- How to complete this task
The following data has a line with "3.) MergeSort uses" and a line with "Редактор табличных данных". Write out exactly those lines and all the lines between them.

- Records supplied

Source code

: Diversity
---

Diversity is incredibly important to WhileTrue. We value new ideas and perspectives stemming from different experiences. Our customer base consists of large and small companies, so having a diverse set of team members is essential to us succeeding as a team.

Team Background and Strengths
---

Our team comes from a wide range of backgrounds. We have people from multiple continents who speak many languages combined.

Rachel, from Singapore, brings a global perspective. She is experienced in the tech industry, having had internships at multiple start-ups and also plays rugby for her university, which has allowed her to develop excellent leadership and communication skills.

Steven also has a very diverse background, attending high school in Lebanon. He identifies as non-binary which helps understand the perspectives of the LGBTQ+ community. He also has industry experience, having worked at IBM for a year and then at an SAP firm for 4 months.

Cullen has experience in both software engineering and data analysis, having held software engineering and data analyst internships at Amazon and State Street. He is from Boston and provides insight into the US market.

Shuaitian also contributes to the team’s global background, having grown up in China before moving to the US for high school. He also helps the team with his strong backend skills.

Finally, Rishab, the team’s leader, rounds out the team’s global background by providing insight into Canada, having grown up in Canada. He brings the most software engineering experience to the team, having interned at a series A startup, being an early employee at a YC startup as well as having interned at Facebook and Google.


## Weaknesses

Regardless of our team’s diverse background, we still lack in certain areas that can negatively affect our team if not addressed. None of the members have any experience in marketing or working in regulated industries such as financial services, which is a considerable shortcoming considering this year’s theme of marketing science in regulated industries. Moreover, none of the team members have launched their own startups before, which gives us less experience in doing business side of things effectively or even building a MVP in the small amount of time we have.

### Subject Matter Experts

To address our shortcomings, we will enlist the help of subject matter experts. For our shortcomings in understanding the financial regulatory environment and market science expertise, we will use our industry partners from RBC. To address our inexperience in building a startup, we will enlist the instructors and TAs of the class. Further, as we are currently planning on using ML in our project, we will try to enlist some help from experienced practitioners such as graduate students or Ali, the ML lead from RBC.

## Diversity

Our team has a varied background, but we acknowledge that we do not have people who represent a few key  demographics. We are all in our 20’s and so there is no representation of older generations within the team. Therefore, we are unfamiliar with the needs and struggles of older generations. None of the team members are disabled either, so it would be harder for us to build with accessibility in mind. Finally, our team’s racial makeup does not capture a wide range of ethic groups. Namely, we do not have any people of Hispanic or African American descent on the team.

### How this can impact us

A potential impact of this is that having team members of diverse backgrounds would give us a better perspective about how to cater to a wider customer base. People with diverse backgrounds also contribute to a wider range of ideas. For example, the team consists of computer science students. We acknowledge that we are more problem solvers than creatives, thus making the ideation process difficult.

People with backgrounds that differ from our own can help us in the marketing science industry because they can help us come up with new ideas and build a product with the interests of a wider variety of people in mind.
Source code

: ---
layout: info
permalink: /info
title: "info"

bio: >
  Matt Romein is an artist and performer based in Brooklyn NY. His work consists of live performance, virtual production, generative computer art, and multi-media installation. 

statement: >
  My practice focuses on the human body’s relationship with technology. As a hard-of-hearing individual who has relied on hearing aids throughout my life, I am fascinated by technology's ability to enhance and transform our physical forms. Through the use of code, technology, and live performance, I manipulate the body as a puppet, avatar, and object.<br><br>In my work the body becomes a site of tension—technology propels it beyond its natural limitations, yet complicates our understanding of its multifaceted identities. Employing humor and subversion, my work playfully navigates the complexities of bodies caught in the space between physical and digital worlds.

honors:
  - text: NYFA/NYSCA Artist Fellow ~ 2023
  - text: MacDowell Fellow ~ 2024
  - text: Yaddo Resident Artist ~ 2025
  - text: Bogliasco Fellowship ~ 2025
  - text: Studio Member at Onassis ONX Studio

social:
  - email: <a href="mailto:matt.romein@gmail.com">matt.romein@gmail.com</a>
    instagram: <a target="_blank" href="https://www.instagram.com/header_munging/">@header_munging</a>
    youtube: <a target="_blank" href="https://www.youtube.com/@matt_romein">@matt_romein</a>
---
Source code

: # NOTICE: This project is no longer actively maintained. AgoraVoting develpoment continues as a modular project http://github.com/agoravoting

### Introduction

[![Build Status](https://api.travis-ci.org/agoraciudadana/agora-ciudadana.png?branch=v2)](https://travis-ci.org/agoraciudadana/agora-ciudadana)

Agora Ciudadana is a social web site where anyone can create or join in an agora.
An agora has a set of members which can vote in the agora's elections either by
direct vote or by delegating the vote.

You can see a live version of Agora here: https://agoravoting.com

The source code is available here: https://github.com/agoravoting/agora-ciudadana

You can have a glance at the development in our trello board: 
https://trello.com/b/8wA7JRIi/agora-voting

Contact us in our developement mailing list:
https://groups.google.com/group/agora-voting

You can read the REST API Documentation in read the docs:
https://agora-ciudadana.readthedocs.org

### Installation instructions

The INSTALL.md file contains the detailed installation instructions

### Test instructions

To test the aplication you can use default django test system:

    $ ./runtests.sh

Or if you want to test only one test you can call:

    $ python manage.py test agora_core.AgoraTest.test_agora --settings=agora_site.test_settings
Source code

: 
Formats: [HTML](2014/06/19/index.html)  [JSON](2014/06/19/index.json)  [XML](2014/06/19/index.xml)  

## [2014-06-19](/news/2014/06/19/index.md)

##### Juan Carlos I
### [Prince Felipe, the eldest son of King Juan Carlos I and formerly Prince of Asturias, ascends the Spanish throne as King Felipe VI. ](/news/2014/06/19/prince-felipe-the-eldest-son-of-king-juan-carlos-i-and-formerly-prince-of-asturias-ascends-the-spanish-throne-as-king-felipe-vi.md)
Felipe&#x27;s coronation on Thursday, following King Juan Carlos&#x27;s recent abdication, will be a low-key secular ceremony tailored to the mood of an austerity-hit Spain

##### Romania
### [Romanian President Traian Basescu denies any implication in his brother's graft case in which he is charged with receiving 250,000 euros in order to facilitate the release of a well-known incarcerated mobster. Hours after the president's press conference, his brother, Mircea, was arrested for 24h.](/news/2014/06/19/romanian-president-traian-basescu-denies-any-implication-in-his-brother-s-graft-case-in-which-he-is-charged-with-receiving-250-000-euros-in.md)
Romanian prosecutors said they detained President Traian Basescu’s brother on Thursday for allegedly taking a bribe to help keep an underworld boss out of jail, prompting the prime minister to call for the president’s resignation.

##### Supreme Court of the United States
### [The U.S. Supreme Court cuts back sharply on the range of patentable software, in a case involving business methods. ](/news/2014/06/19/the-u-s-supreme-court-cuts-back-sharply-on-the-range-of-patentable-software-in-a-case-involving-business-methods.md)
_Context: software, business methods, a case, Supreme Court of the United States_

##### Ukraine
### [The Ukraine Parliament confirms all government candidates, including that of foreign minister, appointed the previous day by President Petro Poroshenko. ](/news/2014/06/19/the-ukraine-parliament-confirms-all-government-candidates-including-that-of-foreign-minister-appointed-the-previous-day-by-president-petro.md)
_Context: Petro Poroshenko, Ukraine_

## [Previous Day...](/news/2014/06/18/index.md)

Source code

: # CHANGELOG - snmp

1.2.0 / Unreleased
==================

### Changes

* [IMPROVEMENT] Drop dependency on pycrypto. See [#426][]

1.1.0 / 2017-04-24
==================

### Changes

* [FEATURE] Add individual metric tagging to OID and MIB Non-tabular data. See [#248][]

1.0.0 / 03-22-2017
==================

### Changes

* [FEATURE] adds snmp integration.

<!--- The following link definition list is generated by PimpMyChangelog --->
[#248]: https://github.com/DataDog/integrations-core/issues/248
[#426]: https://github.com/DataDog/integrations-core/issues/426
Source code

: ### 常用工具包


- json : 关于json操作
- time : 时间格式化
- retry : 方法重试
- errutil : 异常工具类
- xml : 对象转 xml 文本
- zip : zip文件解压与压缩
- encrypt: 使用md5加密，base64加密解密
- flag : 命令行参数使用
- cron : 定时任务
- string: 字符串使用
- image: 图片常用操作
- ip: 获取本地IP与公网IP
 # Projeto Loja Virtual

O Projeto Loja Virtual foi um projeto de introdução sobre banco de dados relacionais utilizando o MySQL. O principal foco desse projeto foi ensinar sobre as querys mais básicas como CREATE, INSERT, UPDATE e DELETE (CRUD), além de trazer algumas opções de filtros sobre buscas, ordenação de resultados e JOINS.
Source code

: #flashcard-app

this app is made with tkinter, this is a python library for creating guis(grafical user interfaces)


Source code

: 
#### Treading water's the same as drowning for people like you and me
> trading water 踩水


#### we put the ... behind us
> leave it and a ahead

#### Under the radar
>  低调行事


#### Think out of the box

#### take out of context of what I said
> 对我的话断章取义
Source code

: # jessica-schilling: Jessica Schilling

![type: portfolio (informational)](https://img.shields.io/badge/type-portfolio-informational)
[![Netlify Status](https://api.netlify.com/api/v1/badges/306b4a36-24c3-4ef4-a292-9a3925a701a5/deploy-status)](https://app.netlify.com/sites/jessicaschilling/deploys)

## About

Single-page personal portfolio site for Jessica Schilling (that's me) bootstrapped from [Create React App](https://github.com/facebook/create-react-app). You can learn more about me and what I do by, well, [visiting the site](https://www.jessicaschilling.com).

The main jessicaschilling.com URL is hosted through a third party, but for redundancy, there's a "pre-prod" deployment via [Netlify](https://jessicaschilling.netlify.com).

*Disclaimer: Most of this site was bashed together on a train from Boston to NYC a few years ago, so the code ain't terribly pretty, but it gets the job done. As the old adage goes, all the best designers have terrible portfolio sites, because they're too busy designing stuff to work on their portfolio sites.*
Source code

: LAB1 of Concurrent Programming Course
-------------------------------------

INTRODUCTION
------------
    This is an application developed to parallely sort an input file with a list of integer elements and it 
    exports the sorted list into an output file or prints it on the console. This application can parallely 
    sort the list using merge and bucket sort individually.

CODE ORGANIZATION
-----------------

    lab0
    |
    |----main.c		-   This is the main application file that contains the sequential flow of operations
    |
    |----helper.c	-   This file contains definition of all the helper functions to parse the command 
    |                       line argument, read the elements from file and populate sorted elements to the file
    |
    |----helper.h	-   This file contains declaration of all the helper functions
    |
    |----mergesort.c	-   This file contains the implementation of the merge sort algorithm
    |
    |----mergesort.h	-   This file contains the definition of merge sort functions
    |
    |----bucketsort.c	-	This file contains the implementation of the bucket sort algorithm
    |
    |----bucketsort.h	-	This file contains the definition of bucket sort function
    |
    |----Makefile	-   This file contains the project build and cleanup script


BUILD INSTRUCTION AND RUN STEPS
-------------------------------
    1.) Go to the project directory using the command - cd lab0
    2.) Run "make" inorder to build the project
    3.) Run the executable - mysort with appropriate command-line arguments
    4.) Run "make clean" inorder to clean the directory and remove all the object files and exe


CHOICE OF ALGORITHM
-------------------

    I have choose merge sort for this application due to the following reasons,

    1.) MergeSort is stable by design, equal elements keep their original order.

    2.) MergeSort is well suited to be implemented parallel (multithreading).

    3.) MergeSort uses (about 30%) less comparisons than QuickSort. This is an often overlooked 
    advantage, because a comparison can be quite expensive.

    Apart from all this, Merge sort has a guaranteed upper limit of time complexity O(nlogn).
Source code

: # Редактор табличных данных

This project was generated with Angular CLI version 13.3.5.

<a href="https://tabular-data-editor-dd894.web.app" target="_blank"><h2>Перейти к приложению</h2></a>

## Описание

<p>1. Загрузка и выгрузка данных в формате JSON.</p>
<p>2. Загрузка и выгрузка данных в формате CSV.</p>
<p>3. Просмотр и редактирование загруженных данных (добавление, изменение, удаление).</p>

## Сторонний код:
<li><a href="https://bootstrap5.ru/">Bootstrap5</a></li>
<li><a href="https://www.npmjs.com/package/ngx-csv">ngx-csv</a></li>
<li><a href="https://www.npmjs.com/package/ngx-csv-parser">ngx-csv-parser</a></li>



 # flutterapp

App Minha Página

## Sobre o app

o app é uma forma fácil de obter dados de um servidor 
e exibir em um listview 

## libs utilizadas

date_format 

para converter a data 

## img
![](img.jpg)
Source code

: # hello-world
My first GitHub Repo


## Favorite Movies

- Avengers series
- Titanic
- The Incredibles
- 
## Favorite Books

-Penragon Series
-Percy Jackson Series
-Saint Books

- Answer
    3.) MergeSort uses (about 30%) less comparisons than QuickSort. This is an often overlooked 
    advantage, because a comparison can be quite expensive.

    Apart from all this, Merge sort has a guaranteed upper limit of time complexity O(nlogn).
Source code

: # Редактор табличных данных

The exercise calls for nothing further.